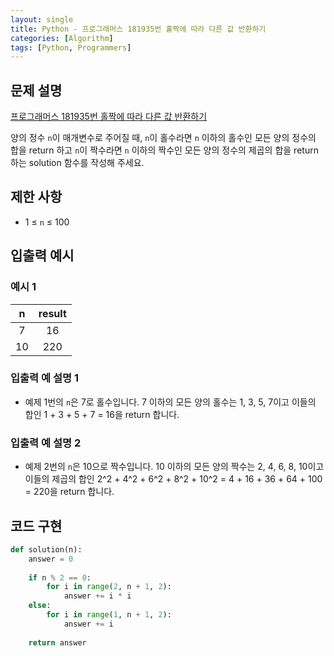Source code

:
 ```yaml
---
layout: single
title: Python - 프로그래머스 181935번 홀짝에 따라 다른 값 반환하기
categories: [Algorithm]
tags: [Python, Programmers]
---
```


## 문제 설명
[프로그래머스 181935번 홀짝에 따라 다른 값 반환하기](https://school.programmers.co.kr/learn/courses/30/lessons/181935?language=python3)

양의 정수 `n`이 매개변수로 주어질 때, `n`이 홀수라면 `n` 이하의 홀수인 모든 양의 정수의 합을 return 하고 `n`이 짝수라면 `n` 이하의 짝수인 모든 양의 정수의 제곱의 합을 return 하는 solution 함수를 작성해 주세요.

## 제한 사항
- 1 ≤ `n` ≤ 100

## 입출력 예시

### 예시 1

| n | result |
|:-:|:------:|
| 7 |   16    |
| 10 |   220    |

### 입출력 예 설명 1

* 예제 1번의 `n`은 7로 홀수입니다. 7 이하의 모든 양의 홀수는 1, 3, 5, 7이고 이들의 합인 1 + 3 + 5 + 7 = 16을 return 합니다.

### 입출력 예 설명 2

* 예제 2번의 `n`은 10으로 짝수입니다. 10 이하의 모든 양의 짝수는 2, 4, 6, 8, 10이고 이들의 제곱의 합인 2^2 + 4^2 + 6^2 + 8^2 + 10^2 = 4 + 16 + 36 + 64 + 100 = 220을 return 합니다.

## 코드 구현

```python
def solution(n):
    answer = 0
    
    if n % 2 == 0:
        for i in range(2, n + 1, 2):
            answer += i * i
    else:
        for i in range(1, n + 1, 2):
            answer += i
    
    return answer
```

* [Try it]:
Lines before the one containing "220을 return 합니다." are left out. Repeat that line and all lines after it in the records above exactly.

* [Output below]:
* 예제 2번의 `n`은 10으로 짝수입니다. 10 이하의 모든 양의 짝수는 2, 4, 6, 8, 10이고 이들의 제곱의 합인 2^2 + 4^2 + 6^2 + 8^2 + 10^2 = 4 + 16 + 36 + 64 + 100 = 220을 return 합니다.

## 코드 구현

```python
def solution(n):
    answer = 0
    
    if n % 2 == 0:
        for i in range(2, n + 1, 2):
            answer += i * i
    else:
        for i in range(1, n + 1, 2):
            answer += i
    
    return answer
```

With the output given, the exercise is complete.